SUV, but fashions change and I expect that this one will fizzle out soon.

Agree FiveAlive.

I've been hoping that it has been a fashion for a few years now, but sadly it looks to be more of a long term trend.

If we look to the US, which increasingly UK and Europe try to emulate, the likes of Ford and GM have all but given up on selling saloon cars.

18 June 2019

Was the BMW man specifically talking about 2series GT/AT? The quote says 'We'll see about moving Grand Tourer customers to SUVs'. The 3GT was culled in the last couple of weeks so would seem likely he meant all the GT models.

18 June 2019
Bob Cat Brian wrote:

Was the BMW man specifically talking about 2series GT/AT? The quote says 'We'll see about moving Grand Tourer customers to SUVs'. The 3GT was culled in the last couple of weeks so would seem likely he meant all the GT models.
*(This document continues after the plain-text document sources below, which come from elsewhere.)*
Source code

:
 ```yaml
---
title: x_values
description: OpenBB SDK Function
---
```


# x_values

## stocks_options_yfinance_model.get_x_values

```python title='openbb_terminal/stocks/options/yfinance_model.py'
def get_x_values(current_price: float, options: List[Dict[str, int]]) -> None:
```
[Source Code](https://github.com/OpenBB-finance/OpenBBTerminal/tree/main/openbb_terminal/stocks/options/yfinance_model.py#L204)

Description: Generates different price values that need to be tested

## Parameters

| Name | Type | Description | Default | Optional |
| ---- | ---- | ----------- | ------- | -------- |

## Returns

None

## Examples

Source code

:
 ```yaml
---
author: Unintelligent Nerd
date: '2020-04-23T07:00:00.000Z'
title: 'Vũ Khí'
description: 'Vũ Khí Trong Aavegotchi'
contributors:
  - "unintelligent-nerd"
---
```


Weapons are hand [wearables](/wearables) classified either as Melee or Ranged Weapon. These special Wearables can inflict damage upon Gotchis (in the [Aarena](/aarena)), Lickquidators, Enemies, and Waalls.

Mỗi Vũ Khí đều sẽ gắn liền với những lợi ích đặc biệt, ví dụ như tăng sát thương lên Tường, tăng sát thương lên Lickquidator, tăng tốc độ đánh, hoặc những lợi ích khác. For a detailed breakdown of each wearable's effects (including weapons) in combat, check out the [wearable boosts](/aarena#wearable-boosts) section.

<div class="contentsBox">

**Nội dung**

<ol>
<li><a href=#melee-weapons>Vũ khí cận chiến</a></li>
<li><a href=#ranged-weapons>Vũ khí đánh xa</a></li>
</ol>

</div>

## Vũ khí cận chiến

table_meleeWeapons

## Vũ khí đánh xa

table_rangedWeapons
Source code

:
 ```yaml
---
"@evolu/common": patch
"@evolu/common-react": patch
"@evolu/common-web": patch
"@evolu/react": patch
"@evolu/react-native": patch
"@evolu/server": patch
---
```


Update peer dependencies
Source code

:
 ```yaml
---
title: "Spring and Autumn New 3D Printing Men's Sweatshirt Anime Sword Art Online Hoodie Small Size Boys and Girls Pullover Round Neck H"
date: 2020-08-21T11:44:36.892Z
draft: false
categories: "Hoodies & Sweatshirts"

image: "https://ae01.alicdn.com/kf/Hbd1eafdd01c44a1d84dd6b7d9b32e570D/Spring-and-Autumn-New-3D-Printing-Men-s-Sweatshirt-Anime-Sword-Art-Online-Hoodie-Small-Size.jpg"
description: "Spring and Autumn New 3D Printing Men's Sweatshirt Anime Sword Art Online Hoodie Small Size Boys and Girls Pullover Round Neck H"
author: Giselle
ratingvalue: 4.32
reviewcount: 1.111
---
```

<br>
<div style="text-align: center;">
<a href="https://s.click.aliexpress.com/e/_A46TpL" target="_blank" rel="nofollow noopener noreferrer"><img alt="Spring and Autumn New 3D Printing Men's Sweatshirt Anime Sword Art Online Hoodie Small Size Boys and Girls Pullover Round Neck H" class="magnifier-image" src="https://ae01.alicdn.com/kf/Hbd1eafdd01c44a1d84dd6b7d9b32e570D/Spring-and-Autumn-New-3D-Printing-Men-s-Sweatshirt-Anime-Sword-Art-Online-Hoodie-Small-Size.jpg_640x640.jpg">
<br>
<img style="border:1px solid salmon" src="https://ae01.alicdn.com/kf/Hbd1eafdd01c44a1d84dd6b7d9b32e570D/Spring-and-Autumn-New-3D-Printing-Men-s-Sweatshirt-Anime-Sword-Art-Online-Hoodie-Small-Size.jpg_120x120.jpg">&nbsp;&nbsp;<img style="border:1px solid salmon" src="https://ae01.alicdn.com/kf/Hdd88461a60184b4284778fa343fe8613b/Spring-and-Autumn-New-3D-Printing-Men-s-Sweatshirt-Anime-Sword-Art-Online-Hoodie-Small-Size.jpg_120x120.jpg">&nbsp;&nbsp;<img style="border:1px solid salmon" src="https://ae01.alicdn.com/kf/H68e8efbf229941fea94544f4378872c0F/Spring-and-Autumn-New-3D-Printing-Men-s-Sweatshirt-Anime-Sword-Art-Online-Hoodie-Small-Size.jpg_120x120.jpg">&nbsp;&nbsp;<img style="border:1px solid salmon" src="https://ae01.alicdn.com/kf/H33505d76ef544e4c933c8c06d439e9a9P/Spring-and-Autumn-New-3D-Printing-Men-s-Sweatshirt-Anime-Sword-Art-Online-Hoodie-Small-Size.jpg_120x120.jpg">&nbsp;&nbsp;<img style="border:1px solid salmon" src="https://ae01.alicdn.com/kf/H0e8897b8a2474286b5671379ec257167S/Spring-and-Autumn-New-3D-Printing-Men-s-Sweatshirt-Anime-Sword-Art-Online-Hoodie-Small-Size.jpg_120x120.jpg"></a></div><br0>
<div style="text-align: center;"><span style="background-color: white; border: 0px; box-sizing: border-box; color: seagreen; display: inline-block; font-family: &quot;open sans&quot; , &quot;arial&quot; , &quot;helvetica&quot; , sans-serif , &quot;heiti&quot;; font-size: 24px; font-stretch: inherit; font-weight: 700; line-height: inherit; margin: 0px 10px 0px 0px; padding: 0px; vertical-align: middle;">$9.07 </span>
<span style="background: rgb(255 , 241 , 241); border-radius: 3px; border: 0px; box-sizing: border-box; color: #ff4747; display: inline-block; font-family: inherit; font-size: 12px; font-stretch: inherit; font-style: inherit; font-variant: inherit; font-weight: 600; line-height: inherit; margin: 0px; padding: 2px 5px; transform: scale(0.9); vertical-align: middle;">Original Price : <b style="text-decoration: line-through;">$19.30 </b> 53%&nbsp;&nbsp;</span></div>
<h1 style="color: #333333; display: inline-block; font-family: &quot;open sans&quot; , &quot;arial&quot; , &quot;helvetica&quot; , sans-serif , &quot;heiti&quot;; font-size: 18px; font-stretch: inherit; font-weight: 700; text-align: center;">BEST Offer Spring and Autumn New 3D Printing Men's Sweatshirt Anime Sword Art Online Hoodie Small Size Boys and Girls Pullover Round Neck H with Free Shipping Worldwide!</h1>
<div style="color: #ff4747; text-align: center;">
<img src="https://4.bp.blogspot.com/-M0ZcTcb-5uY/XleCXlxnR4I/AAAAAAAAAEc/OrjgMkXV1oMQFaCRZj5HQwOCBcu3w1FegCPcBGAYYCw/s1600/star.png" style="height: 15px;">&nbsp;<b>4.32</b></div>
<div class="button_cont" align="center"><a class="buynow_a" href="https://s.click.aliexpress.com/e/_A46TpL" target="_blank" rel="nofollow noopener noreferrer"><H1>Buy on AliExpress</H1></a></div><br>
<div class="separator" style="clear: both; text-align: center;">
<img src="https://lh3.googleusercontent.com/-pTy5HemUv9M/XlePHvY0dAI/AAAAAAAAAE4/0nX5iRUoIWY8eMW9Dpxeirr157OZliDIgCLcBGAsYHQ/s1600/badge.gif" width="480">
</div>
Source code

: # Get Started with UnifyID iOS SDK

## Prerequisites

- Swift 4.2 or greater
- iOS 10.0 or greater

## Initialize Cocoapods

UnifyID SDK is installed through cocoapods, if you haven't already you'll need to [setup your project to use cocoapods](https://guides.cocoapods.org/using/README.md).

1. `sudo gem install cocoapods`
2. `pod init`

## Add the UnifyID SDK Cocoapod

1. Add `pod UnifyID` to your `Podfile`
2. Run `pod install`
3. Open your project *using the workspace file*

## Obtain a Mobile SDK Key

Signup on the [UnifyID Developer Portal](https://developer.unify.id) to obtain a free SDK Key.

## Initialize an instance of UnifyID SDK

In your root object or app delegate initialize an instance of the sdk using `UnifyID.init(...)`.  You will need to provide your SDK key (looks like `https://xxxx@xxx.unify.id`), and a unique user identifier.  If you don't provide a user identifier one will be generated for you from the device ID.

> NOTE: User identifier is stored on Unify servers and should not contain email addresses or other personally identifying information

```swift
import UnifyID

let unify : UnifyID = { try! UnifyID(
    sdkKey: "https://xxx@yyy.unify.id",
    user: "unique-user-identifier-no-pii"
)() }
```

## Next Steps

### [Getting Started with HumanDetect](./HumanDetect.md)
The 3 and 5 series GTs were a bit strangely proportioned, top heavy look, and have been replaced by the better looking 4 series and 6 series GTs.

18 June 2019
WallMeerkat wrote:

Bob Cat Brian wrote:

Was the BMW man specifically talking about 2series GT/AT? The quote says 'We'll see about moving Grand Tourer customers to SUVs'. The 3GT was culled in the last couple of weeks so would seem likely he meant all the GT models.

The 3 and 5 series GTs were a bit strangely proportioned, top heavy look, and have been replaced by the better looking 4 series and 6 series GTs.

There isnt a 4series GT. There is the 4 sereis GC, which has sold alongside the 3GT since their inception. Admittedly selling both does seem odd. To my eyes the 6GT looks as bad as the 5GT.